What You Don’t Know About Gaza
12/01/2009
New York Times
January 8, 2009
Op-Ed Contributor
What You Don’t Know About Gaza
By RASHID KHALIDI
NEARLY everything you’ve been led to believe about Gaza
is wrong. Below are a few essential points that seem to
be missing from the conversation, much of which has
taken place in the press, about Israel’s attack on the
Gaza Strip.
THE GAZANS Most of the people living in Gaza are not
there by choice. The majority of the 1.5 million people
crammed into the roughly 140 square miles of the Gaza
Strip belong to families that came from towns and
villages outside Gaza like Ashkelon and Beersheba. They
were driven to Gaza by the Israeli Army in 1948.

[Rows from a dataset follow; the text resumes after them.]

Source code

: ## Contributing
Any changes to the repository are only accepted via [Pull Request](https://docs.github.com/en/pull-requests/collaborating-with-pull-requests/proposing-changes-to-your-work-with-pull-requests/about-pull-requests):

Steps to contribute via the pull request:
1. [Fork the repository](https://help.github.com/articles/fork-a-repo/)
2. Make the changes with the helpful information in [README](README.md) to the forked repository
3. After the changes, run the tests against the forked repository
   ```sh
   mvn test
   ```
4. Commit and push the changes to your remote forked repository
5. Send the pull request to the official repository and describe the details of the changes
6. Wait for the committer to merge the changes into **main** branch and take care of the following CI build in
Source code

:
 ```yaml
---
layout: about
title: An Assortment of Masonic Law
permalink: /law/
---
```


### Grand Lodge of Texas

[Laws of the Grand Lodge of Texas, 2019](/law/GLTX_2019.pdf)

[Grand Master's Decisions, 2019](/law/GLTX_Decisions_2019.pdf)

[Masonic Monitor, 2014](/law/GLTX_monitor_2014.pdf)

THE OCCUPATION The Gazans have lived under Israeli
occupation since the Six-Day War in 1967. Israel is
still widely considered to be an occupying power, even
though it removed its troops and settlers from the strip
in 2005. Israel still controls access to the area,
imports and exports, and the movement of people in and
out. Israel has control over Gaza’s air space and sea
coast, and its forces enter the area at will. As the
occupying power, Israel has the responsibility under the
Fourth Geneva Convention to see to the welfare of the
civilian population of the Gaza Strip.
THE BLOCKADE Israel’s blockade of the strip, with the
support of the United States and the European Union, has
grown increasingly stringent since Hamas won the
Palestinian Legislative Council elections in January
2006. Fuel, electricity, imports, exports and the
movement of people in and out of the Strip have been
slowly choked off, leading to life-threatening problems
of sanitation, health, water supply and transportation.
The blockade has subjected many to unemployment, penury
and malnutrition. This amounts to the collective
punishment — with the tacit support of the United States
— of a civilian population for exercising its democratic
rights.
THE CEASE-FIRE Lifting the blockade, along with a
cessation of rocket fire, was one of the key terms of
the June cease-fire between Israel and Hamas. This
accord led to a reduction in rockets fired from Gaza
from hundreds in May and June to a total of less than 20
in the subsequent four months (according to Israeli
government figures). The cease-fire broke down when
Israeli forces launched major air and ground attacks in
early November; six Hamas operatives were reported
killed.
WAR CRIMES The targeting of civilians, whether by Hamas
or by Israel, is potentially a war crime. Every human
life is precious. But the numbers speak for themselves:
Nearly 700 Palestinians, most of them civilians, have
been killed since the conflict broke out at the end of
last year. In contrast, there have been around a dozen
Israelis killed, many of them soldiers. Negotiation is a
much more effective way to deal with rockets and other
forms of violence. This might have been able to happen
had Israel fulfilled the terms of the June cease-fire
and lifted its blockade of the Gaza Strip.
This war on the people of Gaza isn’t really about
rockets. Nor is it about “restoring Israel’s
deterrence,” as the Israeli press might have you
believe. Far more revealing are the words of Moshe
Yaalon, then the Israeli Defense Forces chief of staff,
in 2002: “The Palestinians must be made to understand in
the deepest recesses of their consciousness that they
are a defeated people.”
Rashid Khalidi, a professor of Arab studies at Columbia,
is the author of the forthcoming “Sowing Crisis: The
Cold War and American Dominance in the Middle East."